Before Campfire Innovation:
During winter 2015, the growing wave of refugee arrivals to the Greek islands reached a peak as more than 3,000 people reached the shores of Lesvos and other Greek islands every day.
The media was flooded with scenes of boat landing. The sea was dangerous and hundreds of people drowned in a tragic incident on October 28th 2018. The images of the “Spanish lifeguards” pulling bodies out of the water shocked the world.
But arriving to the Greek shores was not the end of the journey.
The island was chaos. The conditions were bad, and got worse as the winter set in. Infrastructure was insufficient and Greece was not prepared for any of it. The area surrounding Moria was all mud and small tents as people waited for days outside before they were even let in to be registered. At the same time, thousands more refugees were making their way up to Idomeni, an area at the border of Greece and F.Y.R. of Macedonia. They waited for days as less and less were let in. There was no formal camp. People camped out at the EKO gas station. Those that made it through often walked all the way to Austria and Germany in the bitter cold. Eventually the borders started closing but people remained in Idomeni and kept arriving in Greece, misguided and misinformed, or just in the hope that they would find a way through.
During the intense and chaotic period of Winter 2015, Ioanna, our founder, had been volunteering in Lesvos and then in Athens. Besides the misery and hardship, what she saw were thousands of volunteers and hundreds of small organisations arriving in Greece, moved by the image of Aylan Kurdi. They wanted to help. Most of them had no humanitarian experience but they had energy and enthusiasm. It was all ages, all background, all countries.
Slowly, projects started emerging. Someone started cleaning up the area around Moria and created a queuing system with numbers. Better Days was born (then known as Better Days for Moria). Arrival points were set up in North Lesvos with blankets and hot tea. Information Point for Volunteers Lesvos set up a Facebook group, a WhatsApp system and a Google Docs detailing information for new volunteers on how to help.
That’s where the idea for Smart Aid was born. There was something extremely inspiring about the hundreds of little projects that were keeping people’s dignity. They were coming up with new models of asking “what if we did this differently”.
Not all projects were great and there have definitely been example sof volunteers that have mismanaged projects, caused more trouble than good, or come only for their own ego and “white saviour” story.
But that only makes the great projects shine brighter.
Campfire Innovation is born:
When Campfire Innovation was established, we spent much of that time mapping out organisations across Greece.
It became apparent that knowing who is out there, would become our foundation. Mapping the organizations in Greece has proven to offer a hopeful perspective on the refugee crisis.
We also developed an early version of our “Smart Aid characteristics” and worked on how to store the information on these organisations. However, the question that kept coming up was HOW we could help. For the first phase, collecting and identifying best practices and attempting to increase collaboration was our primary focus.

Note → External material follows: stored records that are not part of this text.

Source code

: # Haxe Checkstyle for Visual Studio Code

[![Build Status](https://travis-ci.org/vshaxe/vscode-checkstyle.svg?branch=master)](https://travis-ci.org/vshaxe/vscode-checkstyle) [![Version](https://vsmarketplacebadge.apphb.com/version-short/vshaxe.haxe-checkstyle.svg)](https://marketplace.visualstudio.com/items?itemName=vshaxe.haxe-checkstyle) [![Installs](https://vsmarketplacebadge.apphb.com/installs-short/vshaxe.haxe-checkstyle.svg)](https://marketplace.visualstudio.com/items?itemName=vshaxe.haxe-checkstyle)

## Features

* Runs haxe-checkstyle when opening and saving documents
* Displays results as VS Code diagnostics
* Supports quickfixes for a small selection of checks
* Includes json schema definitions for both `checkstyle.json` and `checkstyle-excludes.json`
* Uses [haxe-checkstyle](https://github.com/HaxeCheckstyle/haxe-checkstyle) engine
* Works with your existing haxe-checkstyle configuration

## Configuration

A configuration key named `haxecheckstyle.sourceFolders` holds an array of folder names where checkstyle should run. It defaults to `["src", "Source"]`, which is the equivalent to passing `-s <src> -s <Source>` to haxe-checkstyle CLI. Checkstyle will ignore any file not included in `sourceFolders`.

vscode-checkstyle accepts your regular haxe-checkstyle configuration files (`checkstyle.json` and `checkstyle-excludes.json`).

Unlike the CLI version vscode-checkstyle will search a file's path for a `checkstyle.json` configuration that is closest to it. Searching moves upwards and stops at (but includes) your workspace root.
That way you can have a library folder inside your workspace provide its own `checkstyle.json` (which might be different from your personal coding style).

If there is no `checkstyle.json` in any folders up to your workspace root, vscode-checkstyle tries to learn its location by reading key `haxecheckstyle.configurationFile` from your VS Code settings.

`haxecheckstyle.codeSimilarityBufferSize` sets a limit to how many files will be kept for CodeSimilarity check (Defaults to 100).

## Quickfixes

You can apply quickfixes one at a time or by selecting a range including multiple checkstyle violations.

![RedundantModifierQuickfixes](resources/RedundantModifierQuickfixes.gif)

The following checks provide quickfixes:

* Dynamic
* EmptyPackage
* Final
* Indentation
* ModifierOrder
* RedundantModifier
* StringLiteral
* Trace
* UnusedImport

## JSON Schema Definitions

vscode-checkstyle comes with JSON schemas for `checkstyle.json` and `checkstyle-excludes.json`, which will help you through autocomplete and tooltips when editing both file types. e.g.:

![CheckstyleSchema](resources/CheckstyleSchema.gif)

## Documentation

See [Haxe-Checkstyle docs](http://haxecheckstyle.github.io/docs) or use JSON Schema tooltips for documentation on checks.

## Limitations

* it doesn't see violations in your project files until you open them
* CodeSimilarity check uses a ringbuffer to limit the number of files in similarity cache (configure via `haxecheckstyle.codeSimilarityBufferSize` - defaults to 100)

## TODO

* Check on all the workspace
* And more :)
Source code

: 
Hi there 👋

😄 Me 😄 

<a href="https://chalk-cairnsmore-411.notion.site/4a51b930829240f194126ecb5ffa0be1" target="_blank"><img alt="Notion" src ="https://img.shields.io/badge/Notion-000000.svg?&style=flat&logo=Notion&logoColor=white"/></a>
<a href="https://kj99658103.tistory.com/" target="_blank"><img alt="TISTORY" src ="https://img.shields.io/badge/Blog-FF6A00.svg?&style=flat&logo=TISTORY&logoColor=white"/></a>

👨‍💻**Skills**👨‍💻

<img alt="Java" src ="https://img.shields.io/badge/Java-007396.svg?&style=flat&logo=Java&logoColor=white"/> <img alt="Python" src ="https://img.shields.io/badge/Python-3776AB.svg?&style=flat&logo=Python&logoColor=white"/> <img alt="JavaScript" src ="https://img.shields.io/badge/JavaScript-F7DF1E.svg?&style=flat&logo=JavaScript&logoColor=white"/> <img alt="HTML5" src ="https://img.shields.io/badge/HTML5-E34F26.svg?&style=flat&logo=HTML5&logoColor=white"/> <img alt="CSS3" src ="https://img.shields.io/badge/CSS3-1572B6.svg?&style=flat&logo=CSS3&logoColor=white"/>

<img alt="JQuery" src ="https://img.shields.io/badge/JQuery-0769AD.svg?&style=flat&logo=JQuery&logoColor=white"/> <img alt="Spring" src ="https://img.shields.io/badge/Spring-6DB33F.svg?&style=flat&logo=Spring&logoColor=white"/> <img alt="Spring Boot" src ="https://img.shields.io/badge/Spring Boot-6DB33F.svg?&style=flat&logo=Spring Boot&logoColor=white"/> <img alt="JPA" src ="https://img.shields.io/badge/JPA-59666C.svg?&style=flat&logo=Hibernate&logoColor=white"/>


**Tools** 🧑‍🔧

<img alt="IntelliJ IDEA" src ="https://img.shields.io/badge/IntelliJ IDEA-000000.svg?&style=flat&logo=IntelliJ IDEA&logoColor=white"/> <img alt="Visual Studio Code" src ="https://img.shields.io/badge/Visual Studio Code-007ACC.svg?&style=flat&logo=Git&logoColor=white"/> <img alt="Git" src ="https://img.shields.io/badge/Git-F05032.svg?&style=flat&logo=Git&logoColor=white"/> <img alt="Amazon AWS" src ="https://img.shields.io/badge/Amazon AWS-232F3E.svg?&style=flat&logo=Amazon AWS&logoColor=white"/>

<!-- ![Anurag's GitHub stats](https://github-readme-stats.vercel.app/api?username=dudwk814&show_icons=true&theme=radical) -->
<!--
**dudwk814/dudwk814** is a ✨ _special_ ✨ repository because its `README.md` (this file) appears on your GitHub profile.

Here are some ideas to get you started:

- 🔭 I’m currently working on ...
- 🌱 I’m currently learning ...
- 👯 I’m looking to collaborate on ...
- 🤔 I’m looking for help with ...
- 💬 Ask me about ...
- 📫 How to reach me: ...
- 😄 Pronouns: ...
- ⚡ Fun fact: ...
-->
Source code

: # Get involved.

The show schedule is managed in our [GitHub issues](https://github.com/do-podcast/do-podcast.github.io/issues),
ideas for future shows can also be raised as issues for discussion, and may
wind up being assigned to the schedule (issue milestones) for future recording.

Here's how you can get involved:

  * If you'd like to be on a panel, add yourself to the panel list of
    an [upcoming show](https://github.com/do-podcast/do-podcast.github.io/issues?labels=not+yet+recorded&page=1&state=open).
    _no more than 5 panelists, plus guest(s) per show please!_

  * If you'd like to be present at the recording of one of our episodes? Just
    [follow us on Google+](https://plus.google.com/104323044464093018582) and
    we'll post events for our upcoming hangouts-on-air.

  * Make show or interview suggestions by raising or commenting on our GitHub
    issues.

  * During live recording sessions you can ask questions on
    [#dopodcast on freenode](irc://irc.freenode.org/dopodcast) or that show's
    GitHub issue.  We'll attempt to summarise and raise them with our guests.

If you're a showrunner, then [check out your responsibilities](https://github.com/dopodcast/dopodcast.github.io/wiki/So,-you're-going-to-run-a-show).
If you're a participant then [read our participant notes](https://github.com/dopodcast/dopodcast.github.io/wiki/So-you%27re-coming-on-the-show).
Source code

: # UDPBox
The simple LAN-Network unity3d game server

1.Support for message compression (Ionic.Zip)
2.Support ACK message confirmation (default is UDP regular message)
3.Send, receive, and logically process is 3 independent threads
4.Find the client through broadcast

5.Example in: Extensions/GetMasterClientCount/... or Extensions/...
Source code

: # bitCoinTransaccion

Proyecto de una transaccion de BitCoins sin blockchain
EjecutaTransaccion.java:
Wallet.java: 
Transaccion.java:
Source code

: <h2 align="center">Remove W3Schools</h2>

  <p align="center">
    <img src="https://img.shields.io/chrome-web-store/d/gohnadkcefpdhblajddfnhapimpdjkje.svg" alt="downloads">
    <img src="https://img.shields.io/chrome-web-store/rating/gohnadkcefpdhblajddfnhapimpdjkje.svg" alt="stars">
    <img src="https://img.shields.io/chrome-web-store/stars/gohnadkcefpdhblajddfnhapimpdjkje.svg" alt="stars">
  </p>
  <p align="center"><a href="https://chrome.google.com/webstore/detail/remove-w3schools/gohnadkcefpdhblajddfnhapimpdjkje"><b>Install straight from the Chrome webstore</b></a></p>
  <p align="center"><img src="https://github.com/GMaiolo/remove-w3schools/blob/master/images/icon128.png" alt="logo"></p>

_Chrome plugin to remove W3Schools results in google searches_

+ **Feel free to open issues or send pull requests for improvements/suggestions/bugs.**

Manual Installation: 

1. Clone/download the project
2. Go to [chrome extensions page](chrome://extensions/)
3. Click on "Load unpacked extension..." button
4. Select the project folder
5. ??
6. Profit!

How Can Campfire Innovation Help?
We started looking for activities that would help organisations do better and tackle key challenges they faced. The most frequently brought up were: lack of access to funding, lack of coordination and knowledge of other organisations/programs, lack of expertise to tackle issues such as accounting, legal set up, financial planning, website design, operational tools, recruitment etc. We understood that the organisations in our network use some really great methods and have very dignified approach to refugee response but apart from collaboration, they very often they lack resources and capacity.
Over the next few months, we launched a series of activities that sought to address those, focusing on the topics of increasing collaboration and buidling capacity. While some of the activities have been retired in Campfire’s practice now, some of our most important programs still in practice today, grew out of this time.
Smart Aid Gatherings: monthly events to bring together all groups from the grassroots community to network, connect and exchange best practices.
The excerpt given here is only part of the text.